■ **WHAT YOU HAVE TO DO**
From the entries below, write out exactly the lines between the line holding "year_month: 2020-11" and the line holding "cheosen language: Node.js", inclusive, excluding any pictures.

── SOURCE RECORDS

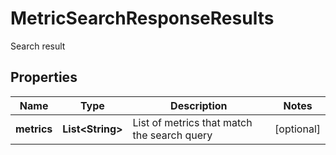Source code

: 

# MetricSearchResponseResults

Search result
## Properties

Name | Type | Description | Notes
------------ | ------------- | ------------- | -------------
**metrics** | **List&lt;String&gt;** | List of metrics that match the search query |  [optional]




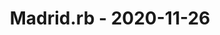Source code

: ---
layout: post
title: Madrid.rb - 2020-11-26
datetime: '2020-11-26T19:30:00+01:00'
name: Madrid.rb
external_url: https://www.madridrb.com/events/noviembre-2020-644
online_event: true
year_month: 2020-11
---
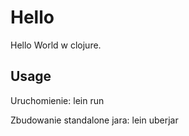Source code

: # Hello

Hello World w clojure.

## Usage

Uruchomienie:
lein run

Zbudowanie standalone jara:
lein uberjar


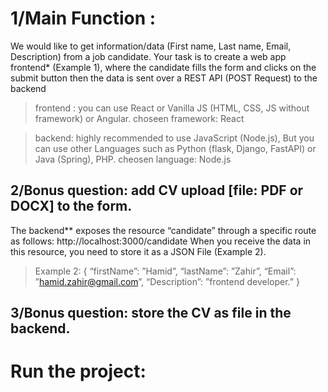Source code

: # 1/Main Function : 
We would like to get information/data (First name, Last name, Email, Description) from a job candidate. 
Your task is to create a web app frontend* (Example 1), where the candidate fills the form and clicks on the submit button then the data is sent over a REST API (POST Request) to the backend

> frontend : you can use React or Vanilla JS (HTML, CSS, JS without framework) or Angular.
choseen framework: React

> backend: highly recommended to use JavaScript (Node.js), But you can use other Languages such as Python (flask, Django, FastAPI) or Java (Spring), PHP.
cheosen language: Node.js

## 2/Bonus question: add CV upload [file: PDF or DOCX] to the form.
The backend** exposes the resource “candidate” through a specific route as follows: http://localhost:3000/candidate
When you receive the data in this resource, you need to store it as a JSON File (Example 2).

> Example 2:
{
    “firstName”: ”Hamid”,
    “lastName”: ”Zahir”,
    “Email”: ”hamid.zahir@gmail.com”, “Description”: ”frontend developer.” 
}

## 3/Bonus question: store the CV as file in the backend.


# Run the project:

────

■ **ANSWER TO THIS EXERCISE**
year_month: 2020-11
---
Source code

: # Hello

Hello World w clojure.

## Usage

Uruchomienie:
lein run

Zbudowanie standalone jara:
lein uberjar


Source code

: # 1/Main Function : 
We would like to get information/data (First name, Last name, Email, Description) from a job candidate. 
Your task is to create a web app frontend* (Example 1), where the candidate fills the form and clicks on the submit button then the data is sent over a REST API (POST Request) to the backend

> frontend : you can use React or Vanilla JS (HTML, CSS, JS without framework) or Angular.
choseen framework: React

> backend: highly recommended to use JavaScript (Node.js), But you can use other Languages such as Python (flask, Django, FastAPI) or Java (Spring), PHP.
cheosen language: Node.js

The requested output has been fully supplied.